Title: A Python project (2)

Author:

Date: 03 June 2003 13:15:57 +01:00 or Tue, 03 June 2003 13:15:57 +01:00

Summary:

This article continues my description of the Python code in a small project designed to help increase one's vocabulary in a foreign language by playing audio samples.

Body:

This article continues my description of the Python code in a small project designed to help increase one's vocabulary in a foreign language by playing audio samples.

Some readers might have noticed that the __init__ method (i.e. the constructor) of the class Lesson set two variables self.newWords and self.oldWords which were not explained in the text. This was an oversight on my part due to having rushed the article to publication (to fill a gap). The original code kept track of the number of new and old words added to each lesson so that it could give the user a textual report, but in the interests of brevity I deleted this functionality (among other things) when writing the article. But I overlooked the initialisation of those two variables, which were now no longer needed.

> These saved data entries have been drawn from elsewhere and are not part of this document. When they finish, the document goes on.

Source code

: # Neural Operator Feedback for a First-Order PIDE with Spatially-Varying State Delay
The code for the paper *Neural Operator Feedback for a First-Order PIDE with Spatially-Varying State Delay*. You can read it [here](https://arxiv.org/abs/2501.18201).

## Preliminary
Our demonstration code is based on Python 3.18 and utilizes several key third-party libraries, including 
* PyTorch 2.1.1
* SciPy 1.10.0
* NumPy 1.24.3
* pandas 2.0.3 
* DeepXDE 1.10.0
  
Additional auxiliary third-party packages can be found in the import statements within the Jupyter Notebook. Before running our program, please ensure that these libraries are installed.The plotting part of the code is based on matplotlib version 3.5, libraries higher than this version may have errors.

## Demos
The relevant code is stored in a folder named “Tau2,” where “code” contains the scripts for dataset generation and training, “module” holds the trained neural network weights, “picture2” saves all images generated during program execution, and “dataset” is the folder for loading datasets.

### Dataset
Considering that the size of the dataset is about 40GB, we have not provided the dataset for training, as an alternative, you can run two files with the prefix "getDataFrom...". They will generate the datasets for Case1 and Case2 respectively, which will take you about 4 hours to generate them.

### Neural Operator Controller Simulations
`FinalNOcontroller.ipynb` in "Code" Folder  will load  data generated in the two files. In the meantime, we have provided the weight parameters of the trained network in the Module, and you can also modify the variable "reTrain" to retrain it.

To continue from where we left off last time, we need to construct some GluedEventLists for the Lesson. Each list will correspond to the revision of one word at increasing intervals as previously described; each time the word is revised, it will be prompted for and then repeated one or more times, with appropriate delay to allow the user to anticipate the response. (In other words, the computer should play recordings such as "please say", word in English, pause, word in Chinese; if the word is relatively new then this might be repeated.) These clusters of "anticipation events" will be separated with "glue" so that the whole sequence can be added to the Lesson and interspersed with other sequences (but not interspersed in such a way that the individual anticipation events are interfered with).

Here is a function that returns the name of a randomly-chosen prompt (such as "please say"), along with an integer specifying whether the prompt should preceed (0) or follow (1) the first-language word. The function is hard-coded so that the first time a word is introduced it will say "listen and repeat" and the second time it says "say again"; subsequent occurrences are chosen at random from the rest of the list.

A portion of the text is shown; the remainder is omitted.